Слегка перегнувшись через нащеп, можно уловить взглядом неровности дороги, смерзшийся лошадиный помёт, на котором сани подпрыгивают, грозя перевернуться. Жутковато. Глянешь назад, и страх снежной змейкой быстро уносится в бесконечную даль. Скорость опьяняет, веселит. Зимние сумерки между тем сгущаются медленно и неотвратимо.
На подъёмах с гружёных саней приходится соскакивать, чтобы не запарить любимого всеми домашними жеребца по кличке Сынок. Пробежка рядом с дровнями разгоняет по иззябшему телу кровь, затёкшие ноги оживают. Чистый морозный воздух заполняет грудь колким холодом.
Словно приятным, знакомым теплом вдруг повеет от узнаваемых в кромешной тьме мест: перелесков, холмов, ложбин, от которых уж близко до деревенских вётел. И радостно забьётся сердце при виде огней домов за очередным бугром. Да разве это огни? Дрожащие, будто от холода, светляки, не более того.

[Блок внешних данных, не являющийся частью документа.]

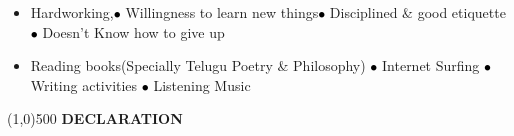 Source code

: \documentclass[a4paper]{article}
\begin{document}
\begin{itemize}
	\item[\textcolor{black}{$\bullet$}] \noindent	 Hardworking,\textcolor{black}{$\bullet$} Willingness to learn new things\textcolor{black}{$\bullet$} Disciplined \& good etiquette\textcolor{black}{$\bullet$} Doesn't Know how to give up 
\end{itemize}
\colorbox{mygrey}{\hspace{\linewidth}\hspace{-2\fboxsep}}
\begin{itemize}
	\item Reading books(Specially Telugu Poetry \& Philosophy) \textcolor{black}{$\bullet$} Internet Surfing 
	\textcolor{black}{$\bullet$} Writing activities
	\textcolor{black}{$\bullet$} Listening Music
\end{itemize}
\colorbox{mygrey}{\hspace{\linewidth}\hspace{-2\fboxsep}}
\printbibliography[heading=none]

\begin{center}
\line(1,0){500}
\vspace{1em}
    \textbf{DECLARATION}
\end{center}
\end{document}
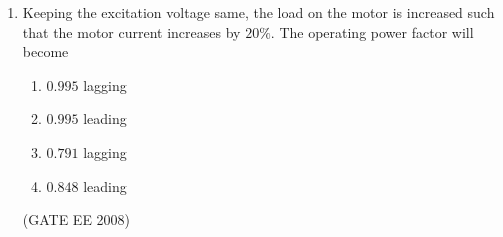 \documentclass[journal,12pt,onecolumn]{IEEEtran}
\theoremstyle{remark}
\begin{document}
\begin{enumerate}[start=1, label=Q.\arabic*]
\item  Keeping the excitation voltage same, the load on the motor is increased such that the motor current increases by $20\%$. The operating power factor will become

\begin{multicols}{2}
\begin{enumerate}
  \item $0.995$ lagging
  \item $0.995$ leading
  \item $0.791$ lagging
  \item $0.848$ leading
\end{enumerate}
\end{multicols}
\hfill (GATE EE 2008) \\[5mm]





\end{enumerate}
    
\end{document}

Истома тепла и счастья при входе в избу, где у порога стоит любимая матушка, толкнёт в сердце аж до боли. И Васька полностью согласен с отцом, басящим с грубоватым довольством в плотном голосе:
– Мать, щи на стол мечи!
Плотно ложится на желудок горячее варево. Густо-багровым румянцем разгорается ещё детское лицо, а глаза становятся оловянными, пустыми.
– Васька, спишь ведь?! – с лукавым изумлением вскрикивает мать.
Отец же, добродушно пряча улыбку в бороду, посмеивается и отправляет в лохматый рот одну ложку за другой.
Из привезённого сырья можно сделать 5-литровые бочонки для коньяка, или обычные бочки, или ящики для фруктов, или элегантные ящички для канцелярских принадлежностей. Всё, как пожелает заказчик, а точнее, посредник, потому что заказчиком может оказаться и московский известный купец, живущий за тридевять земель. Так воспринималась Москва в нижегородской глубинке.
В 20 лет Василия оженили (так тогда говорили) на девушке-старообрядке из соседнего села Кате Мухиной. Как предназначено неписанными законами, невеста беспрекословно приняла веру мужа и обвенчалась с Василием в церкви соседнего села. Всех детей своих немалого числа в десять ртов (восемь дожили до зрелых лет) крестила в официальной церкви. В отношении выбора веры для детей «строгостей», впрочем, никаких не существовало. Хочешь – записывай ребёнка в старую веру, хочешь – в официальную, так сказать, новую. Родительское право. Разумеется, поощрялась «новая» вера. Ещё со времён Петра Великого старообрядцам категорически запрещалась пропаганда своей древней веры.
Общий крестьянский труд размывал тонкости вероисповедания, ведь, как ни крути, вера-то одна – православная. И весьма надуманными представляются якобы существовавшие различия и противоречия между православными крестьянами из официальной церкви и старообрядческой.
Любовь и согласие сопровождали Василия и Катерину на всём долгом семейном более чем полувековом пути. Как-то, уже в зрелом, солидном возрасте – четверо детей сидели по лавкам – дед Василий поздно возвращался из Нижнего Новгорода, сдав продукцию своей «работной» купцу Самойлову из Канавина. Дед Василий не любил, а честно говоря, побаивался ночевать на городских постоялых дворах, кишащих соблазнами и жуликами. Принять же приглашение от Самойлова и остаться на ночь в большом доме купца он тоже не смел, – не позволяло мужицкое воспитание да природная скромность. Вот и приходилось в густых сумерках возвращаться домой.
И ещё Василий не любил прельстительных разговоров купца Самойлова, которые тот иногда заводил.
– Василий Семёнович, что ж вы не расширяете своё дело? – спрашивал вкрадчиво купец, – ведь деньга-то звенит в кармане: я знаю это наверняка, сам оплачиваю вам работу.